I need every line that includes the word "Make" copied from the material.

◇ ◇ ◇ ◇

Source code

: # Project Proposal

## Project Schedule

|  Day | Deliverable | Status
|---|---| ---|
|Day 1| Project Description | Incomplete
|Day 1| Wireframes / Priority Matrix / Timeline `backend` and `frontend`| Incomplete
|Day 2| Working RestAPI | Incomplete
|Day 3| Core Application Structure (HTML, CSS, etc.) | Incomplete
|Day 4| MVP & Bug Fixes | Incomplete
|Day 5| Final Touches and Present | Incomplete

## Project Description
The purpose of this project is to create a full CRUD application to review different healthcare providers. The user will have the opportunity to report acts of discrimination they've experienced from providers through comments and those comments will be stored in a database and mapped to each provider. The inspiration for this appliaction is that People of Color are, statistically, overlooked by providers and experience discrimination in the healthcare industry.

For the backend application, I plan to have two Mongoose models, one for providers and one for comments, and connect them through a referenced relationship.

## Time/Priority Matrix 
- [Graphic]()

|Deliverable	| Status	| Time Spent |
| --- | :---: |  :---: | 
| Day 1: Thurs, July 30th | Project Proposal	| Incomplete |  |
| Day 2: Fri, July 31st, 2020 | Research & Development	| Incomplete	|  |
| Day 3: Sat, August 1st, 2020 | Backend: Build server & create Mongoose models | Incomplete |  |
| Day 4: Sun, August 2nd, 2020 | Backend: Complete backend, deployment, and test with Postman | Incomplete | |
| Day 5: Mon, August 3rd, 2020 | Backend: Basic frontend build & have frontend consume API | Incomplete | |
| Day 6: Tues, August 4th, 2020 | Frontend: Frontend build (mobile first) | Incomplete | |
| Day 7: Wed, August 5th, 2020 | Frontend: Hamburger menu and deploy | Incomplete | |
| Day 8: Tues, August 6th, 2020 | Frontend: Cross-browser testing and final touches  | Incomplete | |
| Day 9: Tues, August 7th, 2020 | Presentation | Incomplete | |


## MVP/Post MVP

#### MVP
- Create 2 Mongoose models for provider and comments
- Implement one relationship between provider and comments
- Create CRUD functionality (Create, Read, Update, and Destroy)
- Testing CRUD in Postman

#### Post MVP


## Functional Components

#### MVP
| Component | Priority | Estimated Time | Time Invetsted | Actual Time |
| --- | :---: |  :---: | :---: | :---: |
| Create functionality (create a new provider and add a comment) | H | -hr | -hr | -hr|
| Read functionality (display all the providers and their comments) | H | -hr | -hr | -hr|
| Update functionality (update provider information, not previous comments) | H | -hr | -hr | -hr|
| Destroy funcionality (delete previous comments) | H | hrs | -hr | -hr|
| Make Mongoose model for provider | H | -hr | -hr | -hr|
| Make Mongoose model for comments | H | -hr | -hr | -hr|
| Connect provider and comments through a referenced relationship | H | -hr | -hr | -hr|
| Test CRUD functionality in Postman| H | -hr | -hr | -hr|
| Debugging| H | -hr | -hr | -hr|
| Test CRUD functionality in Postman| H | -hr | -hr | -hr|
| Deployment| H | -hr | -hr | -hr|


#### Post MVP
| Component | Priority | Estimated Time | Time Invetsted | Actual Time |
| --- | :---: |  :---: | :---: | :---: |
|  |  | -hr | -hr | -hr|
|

◇ ◇ ◇ ◇

▶ Answer box
| Make Mongoose model for provider | H | -hr | -hr | -hr|
| Make Mongoose model for comments | H | -hr | -hr | -hr|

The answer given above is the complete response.